I use Adobe Acrobat Pro to create, edit and read PDF files (I know it’s expensive, but the education pricing makes it affordable). It has its own inbuilt OCR capability, but it doesn’t seem very accurate and there’s no easy way to edit the images that comprise the PDF (for example, to improve their contrast and thus the accuracy of the scanning). So, recently I’ve gone back to a program that I’ve not used in years, ABBYY Finereader 12 (again, not cheap, but having bought it in the past, I was able to buy an upgrade at the educational price).
As with most decent software, there’s a free demo version so that you can test it (and it runs on Windows and Mac). After playing with it for a few days, I’ve found it’s extremely accurate, even with old, fuzzy texts, and it has a couple of nice features that Acrobat Pro lacks. Firstly, it has a built-in image editor, so if your scanned image has dark edges, or other marks that confuse the OCR, you can delete them before you start. You can also eliminate big white borders (a pain when you’re trying to view your PDF at “page width” and want the text nice and readable). Even more usefully, FineReader lets you adjust settings in great detail; you can, for example, boost the contrast in the image edit the levels (to eliminate a grey background), or deskew the image – and then choose whether to apply the edit to all pages, the current page, or a selection. And FineReader can also pre-process all or some of the images automatically and – unlike Acrobat Pro – you have quite a lot of control over what it does when pre-processing (you can select options such as “reduce noise” or “whiten background”, for example). The result, in my tests so far, is close to 100% accuracy for most of the PDFs I’ve converted (and of course you have the option to verify and correct the text before saving, if you want to). And it’s fast: on my PC, a 20 page PDF file is converted in under 10 seconds.

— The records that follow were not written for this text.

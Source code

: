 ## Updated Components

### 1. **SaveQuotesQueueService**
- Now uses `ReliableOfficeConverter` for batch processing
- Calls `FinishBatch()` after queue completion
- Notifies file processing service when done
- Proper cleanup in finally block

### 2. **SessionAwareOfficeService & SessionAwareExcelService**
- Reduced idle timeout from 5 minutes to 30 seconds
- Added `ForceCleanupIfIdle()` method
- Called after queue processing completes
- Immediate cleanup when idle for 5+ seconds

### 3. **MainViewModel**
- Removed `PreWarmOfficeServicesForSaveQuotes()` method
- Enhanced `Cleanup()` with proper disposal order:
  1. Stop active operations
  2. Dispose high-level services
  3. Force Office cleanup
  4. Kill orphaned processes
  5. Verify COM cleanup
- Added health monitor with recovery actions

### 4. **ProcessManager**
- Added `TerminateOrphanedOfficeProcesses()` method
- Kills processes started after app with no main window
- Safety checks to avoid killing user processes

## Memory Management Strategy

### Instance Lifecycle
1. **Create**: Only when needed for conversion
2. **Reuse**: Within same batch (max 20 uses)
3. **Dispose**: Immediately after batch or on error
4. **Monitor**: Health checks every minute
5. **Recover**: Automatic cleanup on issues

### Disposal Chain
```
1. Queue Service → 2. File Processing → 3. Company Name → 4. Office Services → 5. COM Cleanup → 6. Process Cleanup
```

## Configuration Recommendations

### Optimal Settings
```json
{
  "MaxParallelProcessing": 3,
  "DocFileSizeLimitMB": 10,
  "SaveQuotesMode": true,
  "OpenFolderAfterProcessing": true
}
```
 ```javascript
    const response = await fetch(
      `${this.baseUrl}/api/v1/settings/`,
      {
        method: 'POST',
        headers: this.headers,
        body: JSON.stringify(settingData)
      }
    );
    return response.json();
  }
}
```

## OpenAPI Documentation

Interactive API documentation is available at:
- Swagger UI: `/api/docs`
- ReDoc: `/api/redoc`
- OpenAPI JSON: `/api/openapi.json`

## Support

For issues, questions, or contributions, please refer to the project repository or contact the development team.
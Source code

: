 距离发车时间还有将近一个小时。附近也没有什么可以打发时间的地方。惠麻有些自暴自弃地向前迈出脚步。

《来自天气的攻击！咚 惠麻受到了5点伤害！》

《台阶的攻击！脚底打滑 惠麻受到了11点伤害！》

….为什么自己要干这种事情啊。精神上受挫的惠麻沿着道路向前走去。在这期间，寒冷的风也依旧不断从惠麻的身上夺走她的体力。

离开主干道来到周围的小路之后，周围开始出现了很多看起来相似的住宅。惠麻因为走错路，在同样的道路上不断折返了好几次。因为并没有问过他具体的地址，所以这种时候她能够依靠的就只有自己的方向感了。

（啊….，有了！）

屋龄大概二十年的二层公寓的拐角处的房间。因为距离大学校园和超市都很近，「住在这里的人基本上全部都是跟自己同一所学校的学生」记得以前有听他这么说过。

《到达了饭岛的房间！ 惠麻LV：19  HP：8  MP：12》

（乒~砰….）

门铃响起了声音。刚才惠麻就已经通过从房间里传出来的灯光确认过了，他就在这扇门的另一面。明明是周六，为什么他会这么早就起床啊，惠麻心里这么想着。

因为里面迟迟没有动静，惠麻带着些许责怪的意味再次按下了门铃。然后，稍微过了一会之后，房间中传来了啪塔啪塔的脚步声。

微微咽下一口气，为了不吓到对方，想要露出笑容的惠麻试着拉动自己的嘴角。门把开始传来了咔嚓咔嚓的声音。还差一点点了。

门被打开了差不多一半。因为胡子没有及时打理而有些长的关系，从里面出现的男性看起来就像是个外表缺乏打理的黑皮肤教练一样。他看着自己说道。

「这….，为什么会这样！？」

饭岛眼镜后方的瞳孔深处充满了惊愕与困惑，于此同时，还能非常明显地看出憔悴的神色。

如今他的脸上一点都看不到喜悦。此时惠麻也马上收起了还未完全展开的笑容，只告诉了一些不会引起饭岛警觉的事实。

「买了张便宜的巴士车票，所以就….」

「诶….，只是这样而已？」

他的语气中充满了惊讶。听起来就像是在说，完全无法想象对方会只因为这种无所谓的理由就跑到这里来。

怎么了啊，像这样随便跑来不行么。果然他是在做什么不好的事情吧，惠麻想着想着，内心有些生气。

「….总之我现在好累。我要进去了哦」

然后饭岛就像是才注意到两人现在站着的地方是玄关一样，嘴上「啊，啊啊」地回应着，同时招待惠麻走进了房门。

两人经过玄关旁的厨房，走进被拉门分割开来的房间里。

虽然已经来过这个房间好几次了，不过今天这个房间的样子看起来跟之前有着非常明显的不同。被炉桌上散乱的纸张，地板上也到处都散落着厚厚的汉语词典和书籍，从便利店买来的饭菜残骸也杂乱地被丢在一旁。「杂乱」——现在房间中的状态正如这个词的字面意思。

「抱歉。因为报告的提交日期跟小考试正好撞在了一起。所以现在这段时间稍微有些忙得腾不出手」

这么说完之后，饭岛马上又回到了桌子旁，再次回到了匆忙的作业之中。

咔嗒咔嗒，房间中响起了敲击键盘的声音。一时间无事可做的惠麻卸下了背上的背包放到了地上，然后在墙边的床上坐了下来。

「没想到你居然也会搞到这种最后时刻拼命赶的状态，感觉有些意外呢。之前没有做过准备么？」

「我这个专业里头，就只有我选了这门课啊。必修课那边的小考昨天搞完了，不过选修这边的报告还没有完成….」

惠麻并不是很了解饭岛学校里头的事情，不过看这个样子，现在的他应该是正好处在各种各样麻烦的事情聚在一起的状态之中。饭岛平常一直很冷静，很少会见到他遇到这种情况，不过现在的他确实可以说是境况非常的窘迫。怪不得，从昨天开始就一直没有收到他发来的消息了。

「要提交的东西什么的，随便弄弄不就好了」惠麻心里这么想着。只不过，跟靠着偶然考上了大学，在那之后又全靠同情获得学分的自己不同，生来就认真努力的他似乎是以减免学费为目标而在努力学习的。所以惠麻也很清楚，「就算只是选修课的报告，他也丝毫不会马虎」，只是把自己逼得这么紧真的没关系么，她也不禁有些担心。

And, of course, FineReader can do all the normal stuff an OCR package does, like scan pages directly to the format of your choice (Word, Excel, PDF, etc.).
So, if you need to do this kind of thing with documents, I recommend this very highly; over the course of the book I’m currently researching, I expect it to save me hundreds of hours.
UPDATE [15 September 2016]
I recently hit a problem with Finereader; whenever I tried to start the program I got an error that said “ABBYY licensing service is unavailable. The RPC server is unavailable.” I contacted ABBYY’s online help and after a couple of very quick emails they were able to solve the problem (you open Windows Services, select Finereader, and change the startup type from “Automatic” to “Automatic (delayed start)”. I was very impressed with the speed and efficiency with which ABBYY’s technicians resolved the issue. If you’re facing the same problem, there is more information on their website.